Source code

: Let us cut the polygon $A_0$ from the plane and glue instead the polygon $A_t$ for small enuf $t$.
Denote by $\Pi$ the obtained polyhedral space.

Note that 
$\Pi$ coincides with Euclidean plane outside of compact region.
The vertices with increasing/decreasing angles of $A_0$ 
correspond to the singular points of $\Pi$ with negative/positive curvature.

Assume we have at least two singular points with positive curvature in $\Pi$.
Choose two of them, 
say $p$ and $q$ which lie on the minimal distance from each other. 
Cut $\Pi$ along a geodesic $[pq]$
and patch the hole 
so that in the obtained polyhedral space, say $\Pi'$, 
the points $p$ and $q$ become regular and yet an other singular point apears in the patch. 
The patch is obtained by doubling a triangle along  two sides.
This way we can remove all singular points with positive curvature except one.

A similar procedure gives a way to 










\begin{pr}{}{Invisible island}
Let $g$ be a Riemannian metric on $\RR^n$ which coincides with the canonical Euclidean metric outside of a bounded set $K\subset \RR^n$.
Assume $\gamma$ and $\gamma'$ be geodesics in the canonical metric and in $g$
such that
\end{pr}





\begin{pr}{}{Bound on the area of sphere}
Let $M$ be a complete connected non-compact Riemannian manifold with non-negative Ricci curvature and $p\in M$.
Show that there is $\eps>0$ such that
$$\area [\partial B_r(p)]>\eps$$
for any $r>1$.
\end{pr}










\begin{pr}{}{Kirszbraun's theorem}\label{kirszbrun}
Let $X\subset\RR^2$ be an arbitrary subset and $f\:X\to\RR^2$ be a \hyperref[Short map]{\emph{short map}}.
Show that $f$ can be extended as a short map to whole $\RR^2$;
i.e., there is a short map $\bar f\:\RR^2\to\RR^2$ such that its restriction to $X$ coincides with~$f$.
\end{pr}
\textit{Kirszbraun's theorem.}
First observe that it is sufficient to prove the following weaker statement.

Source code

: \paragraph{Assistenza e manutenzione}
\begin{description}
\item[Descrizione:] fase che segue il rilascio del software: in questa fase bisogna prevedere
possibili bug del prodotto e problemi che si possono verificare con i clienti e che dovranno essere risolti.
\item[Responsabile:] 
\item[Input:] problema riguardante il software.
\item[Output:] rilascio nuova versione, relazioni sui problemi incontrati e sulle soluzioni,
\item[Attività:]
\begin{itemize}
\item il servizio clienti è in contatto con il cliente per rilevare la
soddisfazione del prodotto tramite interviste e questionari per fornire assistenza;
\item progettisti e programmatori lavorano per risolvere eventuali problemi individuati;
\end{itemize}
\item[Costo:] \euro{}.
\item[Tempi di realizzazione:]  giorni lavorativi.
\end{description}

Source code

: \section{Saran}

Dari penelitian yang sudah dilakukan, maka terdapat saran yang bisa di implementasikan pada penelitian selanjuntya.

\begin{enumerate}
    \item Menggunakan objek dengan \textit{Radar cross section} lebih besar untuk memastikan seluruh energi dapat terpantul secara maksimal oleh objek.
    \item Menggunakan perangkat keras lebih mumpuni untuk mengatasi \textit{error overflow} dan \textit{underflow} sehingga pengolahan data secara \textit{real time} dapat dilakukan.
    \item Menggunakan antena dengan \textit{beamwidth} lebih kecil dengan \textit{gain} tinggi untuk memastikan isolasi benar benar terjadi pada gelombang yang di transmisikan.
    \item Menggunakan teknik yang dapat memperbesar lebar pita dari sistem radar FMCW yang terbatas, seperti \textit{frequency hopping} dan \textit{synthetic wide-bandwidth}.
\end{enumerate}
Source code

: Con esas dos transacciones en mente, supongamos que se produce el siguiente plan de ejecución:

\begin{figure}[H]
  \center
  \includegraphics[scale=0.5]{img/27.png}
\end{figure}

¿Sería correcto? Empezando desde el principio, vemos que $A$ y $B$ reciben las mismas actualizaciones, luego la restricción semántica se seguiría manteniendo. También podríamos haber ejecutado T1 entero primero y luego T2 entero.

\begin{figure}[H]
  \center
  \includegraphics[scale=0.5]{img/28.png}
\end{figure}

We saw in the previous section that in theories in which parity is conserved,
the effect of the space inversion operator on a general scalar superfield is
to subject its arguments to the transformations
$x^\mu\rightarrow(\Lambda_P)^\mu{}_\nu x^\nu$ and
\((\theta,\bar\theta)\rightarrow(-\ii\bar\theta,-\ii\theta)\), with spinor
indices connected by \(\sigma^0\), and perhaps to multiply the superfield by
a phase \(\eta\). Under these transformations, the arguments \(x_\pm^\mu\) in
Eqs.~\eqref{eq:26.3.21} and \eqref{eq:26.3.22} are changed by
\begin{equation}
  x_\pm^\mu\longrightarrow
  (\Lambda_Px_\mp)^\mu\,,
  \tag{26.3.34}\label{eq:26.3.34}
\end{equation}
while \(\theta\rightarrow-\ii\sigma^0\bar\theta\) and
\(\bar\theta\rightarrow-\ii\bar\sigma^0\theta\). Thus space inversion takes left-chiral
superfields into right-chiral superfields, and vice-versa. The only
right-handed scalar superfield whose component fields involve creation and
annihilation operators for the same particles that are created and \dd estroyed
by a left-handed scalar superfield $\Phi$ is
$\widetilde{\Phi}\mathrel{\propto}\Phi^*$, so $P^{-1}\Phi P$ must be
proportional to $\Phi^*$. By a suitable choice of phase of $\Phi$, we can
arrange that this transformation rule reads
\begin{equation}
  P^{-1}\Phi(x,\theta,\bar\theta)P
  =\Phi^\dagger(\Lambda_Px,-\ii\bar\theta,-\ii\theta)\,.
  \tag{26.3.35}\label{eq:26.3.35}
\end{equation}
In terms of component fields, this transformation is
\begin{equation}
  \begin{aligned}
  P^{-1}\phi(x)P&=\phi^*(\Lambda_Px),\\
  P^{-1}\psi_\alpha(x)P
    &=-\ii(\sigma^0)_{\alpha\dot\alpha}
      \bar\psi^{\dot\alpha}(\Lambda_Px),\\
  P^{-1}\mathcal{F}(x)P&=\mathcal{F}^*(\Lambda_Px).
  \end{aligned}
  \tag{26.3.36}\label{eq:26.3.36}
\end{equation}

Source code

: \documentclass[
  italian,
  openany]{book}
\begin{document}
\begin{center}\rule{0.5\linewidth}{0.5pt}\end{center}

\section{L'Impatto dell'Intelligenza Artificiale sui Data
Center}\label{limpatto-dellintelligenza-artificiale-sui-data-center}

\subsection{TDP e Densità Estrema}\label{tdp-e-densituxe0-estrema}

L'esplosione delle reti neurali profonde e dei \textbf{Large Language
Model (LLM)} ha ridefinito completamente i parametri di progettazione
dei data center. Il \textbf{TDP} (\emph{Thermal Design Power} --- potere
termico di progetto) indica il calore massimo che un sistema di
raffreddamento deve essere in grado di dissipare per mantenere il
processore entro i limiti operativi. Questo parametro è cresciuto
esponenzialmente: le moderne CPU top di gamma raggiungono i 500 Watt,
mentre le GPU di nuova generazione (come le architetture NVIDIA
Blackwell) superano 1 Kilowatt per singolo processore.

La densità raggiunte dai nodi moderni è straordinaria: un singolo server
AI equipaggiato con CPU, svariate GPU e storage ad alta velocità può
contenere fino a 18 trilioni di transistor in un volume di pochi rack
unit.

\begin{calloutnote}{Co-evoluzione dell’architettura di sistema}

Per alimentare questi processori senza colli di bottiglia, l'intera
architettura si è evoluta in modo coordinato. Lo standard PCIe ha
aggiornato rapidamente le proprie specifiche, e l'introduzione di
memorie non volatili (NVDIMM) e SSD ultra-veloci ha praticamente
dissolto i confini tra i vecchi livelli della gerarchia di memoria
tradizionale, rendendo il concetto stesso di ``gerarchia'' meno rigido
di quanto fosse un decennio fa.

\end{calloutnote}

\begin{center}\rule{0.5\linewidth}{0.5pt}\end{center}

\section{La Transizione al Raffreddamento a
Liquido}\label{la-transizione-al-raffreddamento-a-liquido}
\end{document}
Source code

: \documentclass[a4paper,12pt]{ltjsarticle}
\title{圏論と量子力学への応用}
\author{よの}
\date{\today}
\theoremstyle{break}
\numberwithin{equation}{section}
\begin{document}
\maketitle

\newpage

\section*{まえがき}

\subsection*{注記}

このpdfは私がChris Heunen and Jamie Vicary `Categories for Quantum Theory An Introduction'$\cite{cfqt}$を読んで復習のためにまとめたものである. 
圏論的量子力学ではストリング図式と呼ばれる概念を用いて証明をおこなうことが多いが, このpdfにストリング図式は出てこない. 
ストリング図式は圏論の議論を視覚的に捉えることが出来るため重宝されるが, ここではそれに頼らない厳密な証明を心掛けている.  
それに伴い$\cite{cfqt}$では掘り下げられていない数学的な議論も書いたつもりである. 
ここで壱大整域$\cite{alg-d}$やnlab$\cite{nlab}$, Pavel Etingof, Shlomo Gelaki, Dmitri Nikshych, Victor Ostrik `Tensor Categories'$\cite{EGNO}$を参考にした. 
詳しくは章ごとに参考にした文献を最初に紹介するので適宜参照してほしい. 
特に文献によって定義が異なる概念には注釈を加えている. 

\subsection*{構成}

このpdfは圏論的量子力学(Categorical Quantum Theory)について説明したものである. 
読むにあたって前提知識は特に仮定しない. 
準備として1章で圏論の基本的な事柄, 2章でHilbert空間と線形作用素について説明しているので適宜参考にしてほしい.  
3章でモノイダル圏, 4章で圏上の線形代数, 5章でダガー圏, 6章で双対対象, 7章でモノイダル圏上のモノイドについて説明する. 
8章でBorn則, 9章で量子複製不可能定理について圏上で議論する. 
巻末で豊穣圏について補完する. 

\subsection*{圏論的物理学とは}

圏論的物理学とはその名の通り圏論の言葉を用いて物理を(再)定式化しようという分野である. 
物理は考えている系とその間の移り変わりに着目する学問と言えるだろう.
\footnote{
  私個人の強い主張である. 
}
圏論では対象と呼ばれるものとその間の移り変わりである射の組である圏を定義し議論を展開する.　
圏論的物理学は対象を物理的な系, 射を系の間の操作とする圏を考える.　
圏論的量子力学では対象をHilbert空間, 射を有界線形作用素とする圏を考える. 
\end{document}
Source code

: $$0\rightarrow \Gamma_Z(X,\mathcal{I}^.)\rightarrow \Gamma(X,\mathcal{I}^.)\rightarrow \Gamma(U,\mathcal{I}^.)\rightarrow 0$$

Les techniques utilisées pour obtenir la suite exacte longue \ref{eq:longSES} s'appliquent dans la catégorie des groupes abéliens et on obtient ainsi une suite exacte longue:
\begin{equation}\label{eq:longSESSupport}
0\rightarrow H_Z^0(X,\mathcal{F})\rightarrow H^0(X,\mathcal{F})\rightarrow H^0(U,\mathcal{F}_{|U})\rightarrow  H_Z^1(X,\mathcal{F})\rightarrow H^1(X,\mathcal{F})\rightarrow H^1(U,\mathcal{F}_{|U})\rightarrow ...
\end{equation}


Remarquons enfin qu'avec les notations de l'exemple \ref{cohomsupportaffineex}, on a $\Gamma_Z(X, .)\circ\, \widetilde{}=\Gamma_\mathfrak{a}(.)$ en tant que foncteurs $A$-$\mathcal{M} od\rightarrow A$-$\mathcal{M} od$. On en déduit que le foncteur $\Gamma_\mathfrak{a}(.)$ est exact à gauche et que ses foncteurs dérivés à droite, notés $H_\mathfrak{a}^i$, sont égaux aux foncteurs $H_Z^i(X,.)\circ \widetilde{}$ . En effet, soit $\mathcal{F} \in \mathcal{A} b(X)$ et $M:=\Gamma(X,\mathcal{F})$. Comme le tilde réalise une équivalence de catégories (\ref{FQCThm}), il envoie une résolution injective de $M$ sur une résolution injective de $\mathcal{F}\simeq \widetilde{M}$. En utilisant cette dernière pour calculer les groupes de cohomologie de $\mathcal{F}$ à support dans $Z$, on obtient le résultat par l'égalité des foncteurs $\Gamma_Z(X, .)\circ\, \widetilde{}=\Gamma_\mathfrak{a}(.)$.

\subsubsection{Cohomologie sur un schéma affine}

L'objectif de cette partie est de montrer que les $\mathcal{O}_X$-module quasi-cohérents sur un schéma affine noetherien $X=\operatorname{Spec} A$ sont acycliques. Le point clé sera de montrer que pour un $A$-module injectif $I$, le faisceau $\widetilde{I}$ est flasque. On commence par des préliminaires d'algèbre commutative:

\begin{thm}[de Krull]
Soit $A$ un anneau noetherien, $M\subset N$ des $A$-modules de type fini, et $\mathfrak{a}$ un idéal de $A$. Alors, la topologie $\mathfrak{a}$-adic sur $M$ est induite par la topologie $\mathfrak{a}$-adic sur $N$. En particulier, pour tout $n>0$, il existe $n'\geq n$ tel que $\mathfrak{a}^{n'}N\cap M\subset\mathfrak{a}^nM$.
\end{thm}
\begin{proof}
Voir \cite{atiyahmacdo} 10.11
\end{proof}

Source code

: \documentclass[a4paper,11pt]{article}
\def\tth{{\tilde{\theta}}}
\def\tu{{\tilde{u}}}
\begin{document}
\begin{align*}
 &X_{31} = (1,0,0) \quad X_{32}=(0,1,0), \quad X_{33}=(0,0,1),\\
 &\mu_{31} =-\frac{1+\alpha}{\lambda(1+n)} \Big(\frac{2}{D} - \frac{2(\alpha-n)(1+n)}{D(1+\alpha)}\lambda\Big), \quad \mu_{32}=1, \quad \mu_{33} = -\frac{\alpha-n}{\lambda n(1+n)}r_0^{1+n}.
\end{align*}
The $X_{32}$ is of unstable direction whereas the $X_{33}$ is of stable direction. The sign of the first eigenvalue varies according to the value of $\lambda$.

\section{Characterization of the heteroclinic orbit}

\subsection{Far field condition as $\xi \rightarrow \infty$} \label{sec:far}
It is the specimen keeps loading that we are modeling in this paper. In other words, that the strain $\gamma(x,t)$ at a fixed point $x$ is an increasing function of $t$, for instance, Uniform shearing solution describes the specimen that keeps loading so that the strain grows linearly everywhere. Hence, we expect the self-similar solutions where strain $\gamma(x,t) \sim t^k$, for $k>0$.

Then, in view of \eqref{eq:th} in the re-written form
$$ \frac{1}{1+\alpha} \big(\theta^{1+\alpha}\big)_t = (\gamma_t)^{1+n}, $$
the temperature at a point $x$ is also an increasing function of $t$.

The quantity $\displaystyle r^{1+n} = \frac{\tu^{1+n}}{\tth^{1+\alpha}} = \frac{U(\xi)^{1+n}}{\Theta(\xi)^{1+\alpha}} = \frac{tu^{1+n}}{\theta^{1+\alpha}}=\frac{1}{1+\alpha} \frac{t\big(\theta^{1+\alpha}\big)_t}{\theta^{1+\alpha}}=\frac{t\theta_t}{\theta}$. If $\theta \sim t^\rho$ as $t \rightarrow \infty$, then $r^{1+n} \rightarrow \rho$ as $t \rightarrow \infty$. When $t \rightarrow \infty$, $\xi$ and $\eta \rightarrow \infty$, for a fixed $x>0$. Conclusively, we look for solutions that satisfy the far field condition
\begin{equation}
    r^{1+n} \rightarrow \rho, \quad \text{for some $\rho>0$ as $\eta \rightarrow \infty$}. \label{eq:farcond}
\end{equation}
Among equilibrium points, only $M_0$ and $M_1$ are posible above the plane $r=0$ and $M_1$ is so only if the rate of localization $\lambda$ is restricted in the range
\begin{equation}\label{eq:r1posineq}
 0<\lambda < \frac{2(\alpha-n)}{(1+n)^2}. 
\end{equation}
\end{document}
========
# [EXERCISE OBJECTIVE]
From the records above, pick out and copy each line holding the word "obtained".

# [ANSWER TO THE PROBLEM]
Denote by $\Pi$ the obtained polyhedral space.
so that in the obtained polyhedral space, say $\Pi'$, 
The patch is obtained by doubling a triangle along  two sides.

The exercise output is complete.